Your answer must consist of every line from the data below that includes the word "window".
(Dataset entries begins)
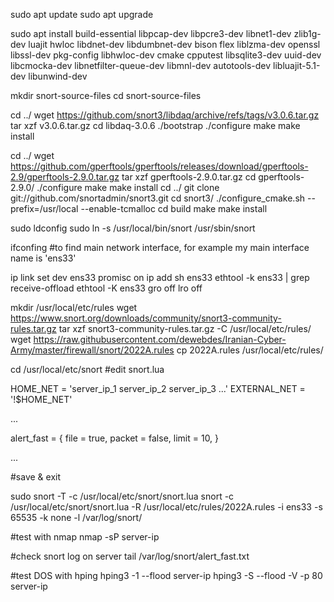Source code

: sudo apt update
sudo apt upgrade

sudo apt install build-essential libpcap-dev libpcre3-dev libnet1-dev zlib1g-dev luajit hwloc libdnet-dev libdumbnet-dev bison flex liblzma-dev openssl libssl-dev pkg-config libhwloc-dev cmake cpputest libsqlite3-dev uuid-dev libcmocka-dev libnetfilter-queue-dev libmnl-dev autotools-dev libluajit-5.1-dev libunwind-dev

mkdir snort-source-files
cd snort-source-files

cd ../
wget https://github.com/snort3/libdaq/archive/refs/tags/v3.0.6.tar.gz
tar xzf v3.0.6.tar.gz 
cd libdaq-3.0.6
./bootstrap
./configure
make
make install

cd ../
wget https://github.com/gperftools/gperftools/releases/download/gperftools-2.9/gperftools-2.9.0.tar.gz
tar xzf gperftools-2.9.0.tar.gz 
cd gperftools-2.9.0/
./configure
make 
make install
cd ../
git clone git://github.com/snortadmin/snort3.git
cd snort3/
./configure_cmake.sh --prefix=/usr/local --enable-tcmalloc
cd build
make 
make install

sudo ldconfig
sudo ln -s /usr/local/bin/snort /usr/sbin/snort

ifconfing 
#to find main network interface, for example my main interface name is 'ens33'

ip link set dev ens33 promisc on
ip add sh ens33
ethtool -k ens33 | grep receive-offload
ethtool -K ens33 gro off lro off

mkdir /usr/local/etc/rules
wget https://www.snort.org/downloads/community/snort3-community-rules.tar.gz
tar xzf snort3-community-rules.tar.gz -C /usr/local/etc/rules/
wget https://raw.githubusercontent.com/dewebdes/Iranian-Cyber-Army/master/firewall/snort/2022A.rules
cp 2022A.rules /usr/local/etc/rules/

cd /usr/local/etc/snort
#edit snort.lua

HOME_NET = 'server_ip_1 server_ip_2 server_ip_3 ...'
EXTERNAL_NET = '!$HOME_NET'

...

alert_fast = { 
        file = true, 
        packet = false,
        limit = 10,
}

...

#save & exit

sudo snort -T -c /usr/local/etc/snort/snort.lua
snort -c /usr/local/etc/snort/snort.lua -R /usr/local/etc/rules/2022A.rules -i ens33 -s 65535 -k none -l /var/log/snort/

#test with nmap
nmap -sP server-ip

#check snort log on server
tail /var/log/snort/alert_fast.txt

#test DOS with hping
hping3 -1 --flood server-ip
hping3 -S --flood -V -p 80 server-ip
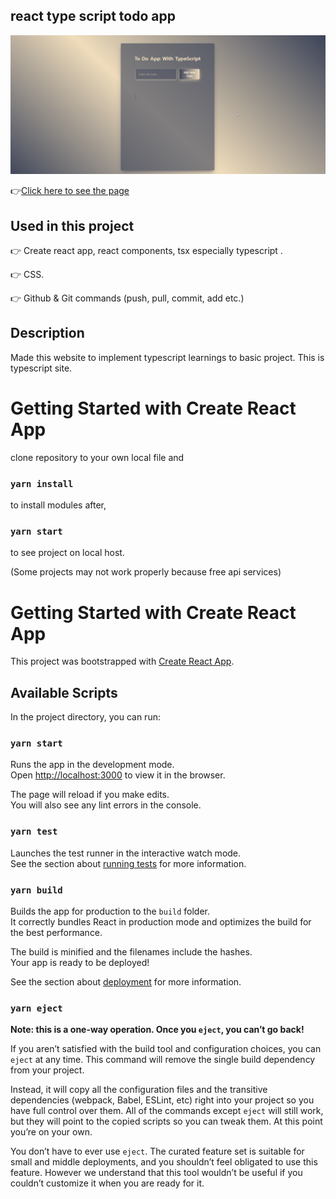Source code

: ## react type script todo app
![Animation](https://github.com/bbluechip/react-type-script-to-do-app/blob/master/react%20typescript%20todo%20app.gif)


👉[Click here to see the page](https://react-type-script-to-do-app.vercel.app/)


## Used in this project
👉 Create react app, react components, tsx especially typescript .

👉 CSS.

👉 Github & Git commands (push, pull, commit, add etc.)

## Description
Made this website to implement typescript learnings to basic project. This is typescript site. 

# Getting Started with Create React App
clone repository to your own local file and

### `yarn install`

to install modules after,

### `yarn start`

to see project on local host. 

(Some projects may not work properly because free api services)


# Getting Started with Create React App

This project was bootstrapped with [Create React App](https://github.com/facebook/create-react-app).

## Available Scripts

In the project directory, you can run:

### `yarn start`

Runs the app in the development mode.\
Open [http://localhost:3000](http://localhost:3000) to view it in the browser.

The page will reload if you make edits.\
You will also see any lint errors in the console.

### `yarn test`

Launches the test runner in the interactive watch mode.\
See the section about [running tests](https://facebook.github.io/create-react-app/docs/running-tests) for more information.

### `yarn build`

Builds the app for production to the `build` folder.\
It correctly bundles React in production mode and optimizes the build for the best performance.

The build is minified and the filenames include the hashes.\
Your app is ready to be deployed!

See the section about [deployment](https://facebook.github.io/create-react-app/docs/deployment) for more information.

### `yarn eject`

**Note: this is a one-way operation. Once you `eject`, you can’t go back!**

If you aren’t satisfied with the build tool and configuration choices, you can `eject` at any time. This command will remove the single build dependency from your project.

Instead, it will copy all the configuration files and the transitive dependencies (webpack, Babel, ESLint, etc) right into your project so you have full control over them. All of the commands except `eject` will still work, but they will point to the copied scripts so you can tweak them. At this point you’re on your own.

You don’t have to ever use `eject`. The curated feature set is suitable for small and middle deployments, and you shouldn’t feel obligated to use this feature. However we understand that this tool wouldn’t be useful if you couldn’t customize it when you are ready for it.
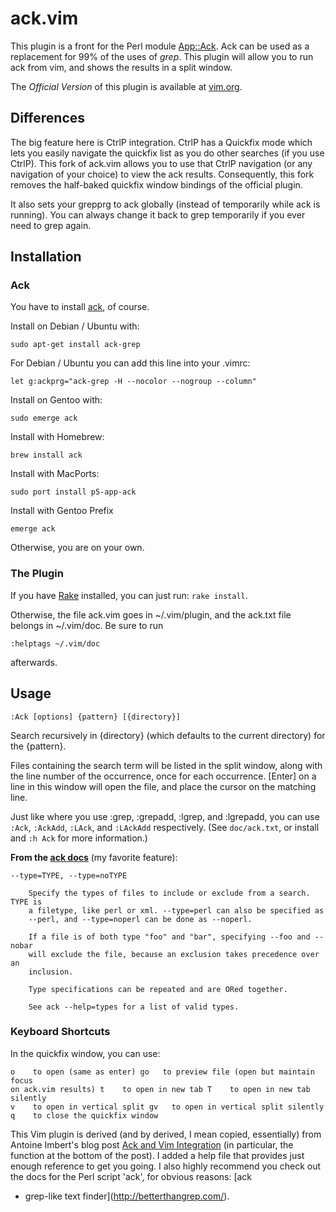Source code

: # ack.vim #

This plugin is a front for the Perl module
[App::Ack](http://search.cpan.org/~petdance/ack/ack).  Ack can be used as
a replacement for 99% of the uses of _grep_.  This plugin will allow you to run
ack from vim, and shows the results in a split window.

The *Official Version* of this plugin is available at
[vim.org](http://www.vim.org/scripts/script.php?script_id=2572).

## Differences ##

The big feature here is CtrlP integration. CtrlP has a Quickfix mode which lets
you easily navigate the quickfix list as you do other searches (if you use
CtrlP). This fork of ack.vim allows you to use that CtrlP navigation (or any
navigation of your choice) to view the ack results. Consequently, this fork
removes the half-baked quickfix window bindings of the official plugin.

It also sets your grepprg to ack globally (instead of temporarily while ack is
running). You can always change it back to grep temporarily if you ever need to
grep again.

## Installation ##

### Ack

You have to install [ack](http://betterthangrep.com/), of course.

Install on Debian / Ubuntu with:

    sudo apt-get install ack-grep

For Debian / Ubuntu you can add this line into your .vimrc:

    let g:ackprg="ack-grep -H --nocolor --nogroup --column"

Install on Gentoo with:

    sudo emerge ack

Install with Homebrew:

    brew install ack

Install with MacPorts:

    sudo port install p5-app-ack

Install with Gentoo Prefix

    emerge ack

Otherwise, you are on your own.

### The Plugin

If you have [Rake](http://rake.rubyforge.org/) installed, you can just run:
`rake install`.

Otherwise, the file ack.vim goes in ~/.vim/plugin, and the ack.txt file belongs
in ~/.vim/doc.  Be sure to run

    :helptags ~/.vim/doc

afterwards.

## Usage ##

    :Ack [options] {pattern} [{directory}]

Search recursively in {directory} (which defaults to the current directory) for
the {pattern}.

Files containing the search term will be listed in the split window, along with
the line number of the occurrence, once for each occurrence.  [Enter] on a line
in this window will open the file, and place the cursor on the matching line.

Just like where you use :grep, :grepadd, :lgrep, and :lgrepadd, you can use
`:Ack`, `:AckAdd`, `:LAck`, and `:LAckAdd` respectively. (See `doc/ack.txt`, or
install and `:h Ack` for more information.)

**From the [ack docs](http://betterthangrep.com/)** (my favorite feature):

    --type=TYPE, --type=noTYPE

        Specify the types of files to include or exclude from a search. TYPE is
        a filetype, like perl or xml. --type=perl can also be specified as
        --perl, and --type=noperl can be done as --noperl.

        If a file is of both type "foo" and "bar", specifying --foo and --nobar
        will exclude the file, because an exclusion takes precedence over an
        inclusion.

        Type specifications can be repeated and are ORed together.

        See ack --help=types for a list of valid types.

### Keyboard Shortcuts ###

In the quickfix window, you can use:

    o    to open (same as enter) go   to preview file (open but maintain focus
    on ack.vim results) t    to open in new tab T    to open in new tab silently
    v    to open in vertical split gv   to open in vertical split silently
    q    to close the quickfix window

This Vim plugin is derived (and by derived, I mean copied, essentially) from
Antoine Imbert's blog post [Ack and Vim
Integration](http://blog.ant0ine.com/typepad/2007/03/ack-and-vim-integration.html)
(in particular, the function at the bottom of the post).  I added a help file
that provides just enough reference to get you going.  I also highly recommend
you check out the docs for the Perl script 'ack', for obvious reasons: [ack
- grep-like text finder](http://betterthangrep.com/).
(Dataset entries ends)
* Written response
ack from vim, and shows the results in a split window.
removes the half-baked quickfix window bindings of the official plugin.
Files containing the search term will be listed in the split window, along with
in this window will open the file, and place the cursor on the matching line.
In the quickfix window, you can use:
    q    to close the quickfix window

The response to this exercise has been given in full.